## PROBLEM STATEMENT
Scan the records below for the word "import". Copy each line where it appears.

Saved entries
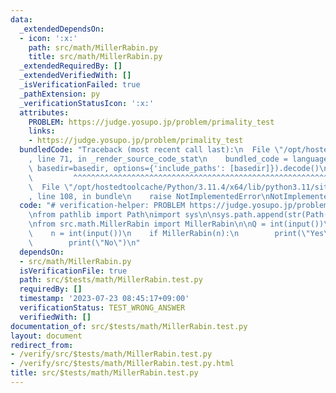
 ```yaml
---
data:
  _extendedDependsOn:
  - icon: ':x:'
    path: src/math/MillerRabin.py
    title: src/math/MillerRabin.py
  _extendedRequiredBy: []
  _extendedVerifiedWith: []
  _isVerificationFailed: true
  _pathExtension: py
  _verificationStatusIcon: ':x:'
  attributes:
    PROBLEM: https://judge.yosupo.jp/problem/primality_test
    links:
    - https://judge.yosupo.jp/problem/primality_test
  bundledCode: "Traceback (most recent call last):\n  File \"/opt/hostedtoolcache/Python/3.11.4/x64/lib/python3.11/site-packages/onlinejudge_verify/documentation/build.py\"\
    , line 71, in _render_source_code_stat\n    bundled_code = language.bundle(stat.path,\
    \ basedir=basedir, options={'include_paths': [basedir]}).decode()\n          \
    \         ^^^^^^^^^^^^^^^^^^^^^^^^^^^^^^^^^^^^^^^^^^^^^^^^^^^^^^^^^^^^^^^^^^^^^^^^^^^^^^^^^\n\
    \  File \"/opt/hostedtoolcache/Python/3.11.4/x64/lib/python3.11/site-packages/onlinejudge_verify/languages/python.py\"\
    , line 108, in bundle\n    raise NotImplementedError\nNotImplementedError\n"
  code: "# verification-helper: PROBLEM https://judge.yosupo.jp/problem/primality_test\n\
    \nfrom pathlib import Path\nimport sys\n\nsys.path.append(str(Path(__file__).resolve().parent.parent.parent.parent))\n\
    \nfrom src.math.MillerRabin import MillerRabin\n\nQ = int(input())\nfor _ in range(Q):\n\
    \    n = int(input())\n    if MillerRabin(n):\n        print(\"Yes\")\n    else:\n\
    \        print(\"No\")\n"
  dependsOn:
  - src/math/MillerRabin.py
  isVerificationFile: true
  path: src/$tests/math/MillerRabin.test.py
  requiredBy: []
  timestamp: '2023-07-23 08:45:17+09:00'
  verificationStatus: TEST_WRONG_ANSWER
  verifiedWith: []
documentation_of: src/$tests/math/MillerRabin.test.py
layout: document
redirect_from:
- /verify/src/$tests/math/MillerRabin.test.py
- /verify/src/$tests/math/MillerRabin.test.py.html
title: src/$tests/math/MillerRabin.test.py
---
```

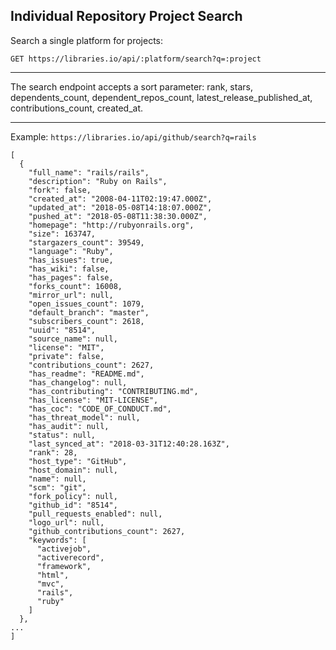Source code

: ## Individual Repository Project Search

Search a single platform for projects:

```
GET https://libraries.io/api/:platform/search?q=:project
```

---

The search endpoint accepts a sort parameter: rank, stars, dependents_count, dependent_repos_count, latest_release_published_at, contributions_count, created_at.

---

Example: ```https://libraries.io/api/github/search?q=rails```
```
[
  {
    "full_name": "rails/rails",
    "description": "Ruby on Rails",
    "fork": false,
    "created_at": "2008-04-11T02:19:47.000Z",
    "updated_at": "2018-05-08T14:18:07.000Z",
    "pushed_at": "2018-05-08T11:38:30.000Z",
    "homepage": "http://rubyonrails.org",
    "size": 163747,
    "stargazers_count": 39549,
    "language": "Ruby",
    "has_issues": true,
    "has_wiki": false,
    "has_pages": false,
    "forks_count": 16008,
    "mirror_url": null,
    "open_issues_count": 1079,
    "default_branch": "master",
    "subscribers_count": 2618,
    "uuid": "8514",
    "source_name": null,
    "license": "MIT",
    "private": false,
    "contributions_count": 2627,
    "has_readme": "README.md",
    "has_changelog": null,
    "has_contributing": "CONTRIBUTING.md",
    "has_license": "MIT-LICENSE",
    "has_coc": "CODE_OF_CONDUCT.md",
    "has_threat_model": null,
    "has_audit": null,
    "status": null,
    "last_synced_at": "2018-03-31T12:40:28.163Z",
    "rank": 28,
    "host_type": "GitHub",
    "host_domain": null,
    "name": null,
    "scm": "git",
    "fork_policy": null,
    "github_id": "8514",
    "pull_requests_enabled": null,
    "logo_url": null,
    "github_contributions_count": 2627,
    "keywords": [
      "activejob",
      "activerecord",
      "framework",
      "html",
      "mvc",
      "rails",
      "ruby"
    ]
  },
...
]
```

## ANSWER BOX
    \nfrom pathlib import Path\nimport sys\n\nsys.path.append(str(Path(__file__).resolve().parent.parent.parent.parent))\n\
    \nfrom src.math.MillerRabin import MillerRabin\n\nQ = int(input())\nfor _ in range(Q):\n\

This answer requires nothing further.